PROBLEM: The lines you return should be those containing the string "allItems", taken from the data below.

----- RECORDS FOR PROCESSING -----

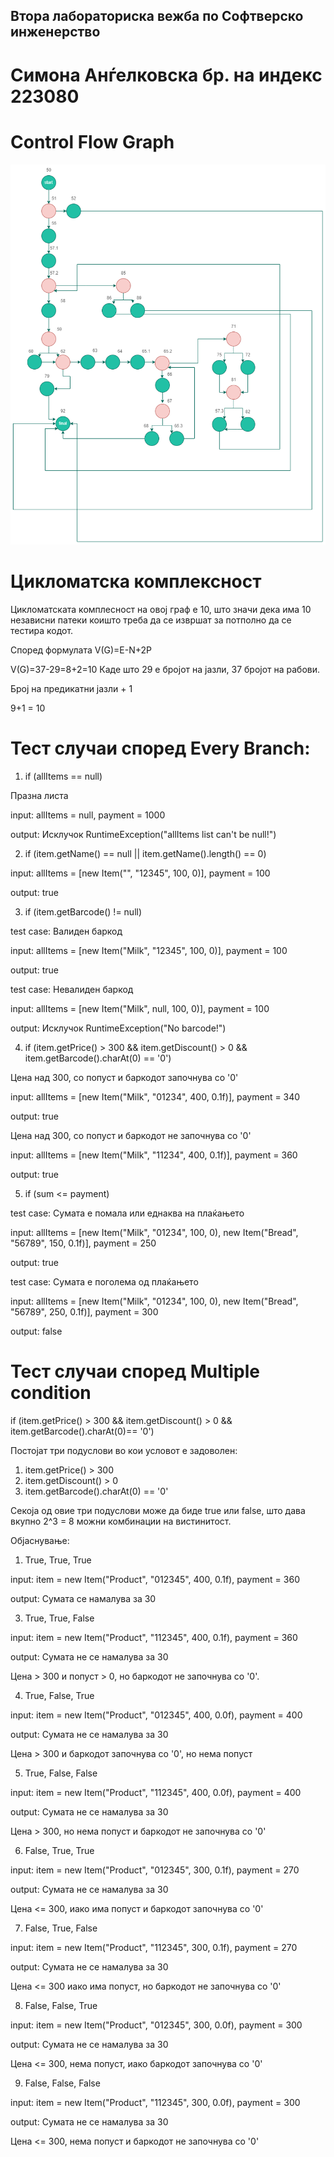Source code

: ## Втора лабораториска вежба по Софтверско инженерство
# Симона Анѓелковска бр. на индекс 223080

# Control Flow Graph

![Alt text](https://github.com/AnSimona/SI_2024_lab2_223080/blob/master/final_diagram.png?raw=true)

# Цикломатска комплексност

Цикломатската комплесност на овој граф е 10, што значи дека има 10 независни патеки коишто треба да се извршат за потполно да се тестира кодот. 

Според формулата V(G)=E-N+2P

V(G)=37-29=8+2=10 Каде што 29 е бројот на јазли, 37 бројот на рабови.

Број на предикатни јазли + 1 

9+1 = 10

# Тест случаи според Every Branch:

1. if (allItems == null)
   
Празна листа

input: allItems = null, payment = 1000

output: Исклучок RuntimeException("allItems list can't be null!")


2. if (item.getName() == null || item.getName().length() == 0)
   
input: allItems = [new Item("", "12345", 100, 0)], payment = 100

output: true


3. if (item.getBarcode() != null)
   
test case: Валиден баркод

input: allItems = [new Item("Milk", "12345", 100, 0)], payment = 100

output: true

test case: Невалиден баркод

input: allItems = [new Item("Milk", null, 100, 0)], payment = 100

output: Исклучок RuntimeException("No barcode!")


4. if (item.getPrice() > 300 && item.getDiscount() > 0 && item.getBarcode().charAt(0) == '0')

Цена над 300, со попуст и баркодот започнува со '0'

input: allItems = [new Item("Milk", "01234", 400, 0.1f)], payment = 340

output: true

Цена над 300, со попуст и баркодот не започнува со '0'

input: allItems = [new Item("Milk", "11234", 400, 0.1f)], payment = 360

output: true


5. if (sum <= payment)

test case: Сумата е помала или еднаква на плаќањето

input: allItems = [new Item("Milk", "01234", 100, 0), new Item("Bread", "56789", 150, 0.1f)], payment = 250

output: true

test case: Сумата е поголема од плаќањето

input: allItems = [new Item("Milk", "01234", 100, 0), new Item("Bread", "56789", 250, 0.1f)], payment = 300

output: false


#  Тест случаи според Multiple condition
if (item.getPrice() > 300 && item.getDiscount() > 0 && item.getBarcode().charAt(0)== '0')

Постојат три подуслови во кои условот е задоволен:
1. item.getPrice() > 300
2. item.getDiscount() > 0
3. item.getBarcode().charAt(0) == '0'
   
Секоја од овие три подуслови може да биде true или false, што дава вкупно 2^3 = 8 можни комбинации на вистинитост.

Објаснување: 

1. True, True, True
   
input: item = new Item("Product", "012345", 400, 0.1f), payment = 360

output: Сумата се намалува за 30


3. True, True, False
   
input: item = new Item("Product", "112345", 400, 0.1f), payment = 360

output: Сумата не се намалува за 30

Цена > 300 и попуст > 0, но баркодот не започнува со '0'.


4. True, False, True
   
input: item = new Item("Product", "012345", 400, 0.0f), payment = 400

output: Сумата не се намалува за 30

Цена > 300 и баркодот започнува со '0', но нема попуст


5. True, False, False

input: item = new Item("Product", "112345", 400, 0.0f), payment = 400

output: Сумата не се намалува за 30

Цена > 300, но нема попуст и баркодот не започнува со '0'


6. False, True, True
   
input: item = new Item("Product", "012345", 300, 0.1f), payment = 270

output: Сумата не се намалува за 30

Цена <= 300, иако има попуст и баркодот започнува со '0'



7. False, True, False
   
input: item = new Item("Product", "112345", 300, 0.1f), payment = 270

output: Сумата не се намалува за 30

Цена <= 300 иако има попуст, но баркодот не започнува со '0'


8. False, False, True

input: item = new Item("Product", "012345", 300, 0.0f), payment = 300

output: Сумата не се намалува за 30

Цена <= 300, нема попуст, иако баркодот започнува со '0'


9. False, False, False
   
input: item = new Item("Product", "112345", 300, 0.0f), payment = 300

output: Сумата не се намалува за 30

Цена <= 300, нема попуст и баркодот не започнува со '0'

-----

ANSWER SECTION:
1. if (allItems == null)
input: allItems = null, payment = 1000
output: Исклучок RuntimeException("allItems list can't be null!")
input: allItems = [new Item("", "12345", 100, 0)], payment = 100
input: allItems = [new Item("Milk", "12345", 100, 0)], payment = 100
input: allItems = [new Item("Milk", null, 100, 0)], payment = 100
input: allItems = [new Item("Milk", "01234", 400, 0.1f)], payment = 340
input: allItems = [new Item("Milk", "11234", 400, 0.1f)], payment = 360
input: allItems = [new Item("Milk", "01234", 100, 0), new Item("Bread", "56789", 150, 0.1f)], payment = 250
input: allItems = [new Item("Milk", "01234", 100, 0), new Item("Bread", "56789", 250, 0.1f)], payment = 300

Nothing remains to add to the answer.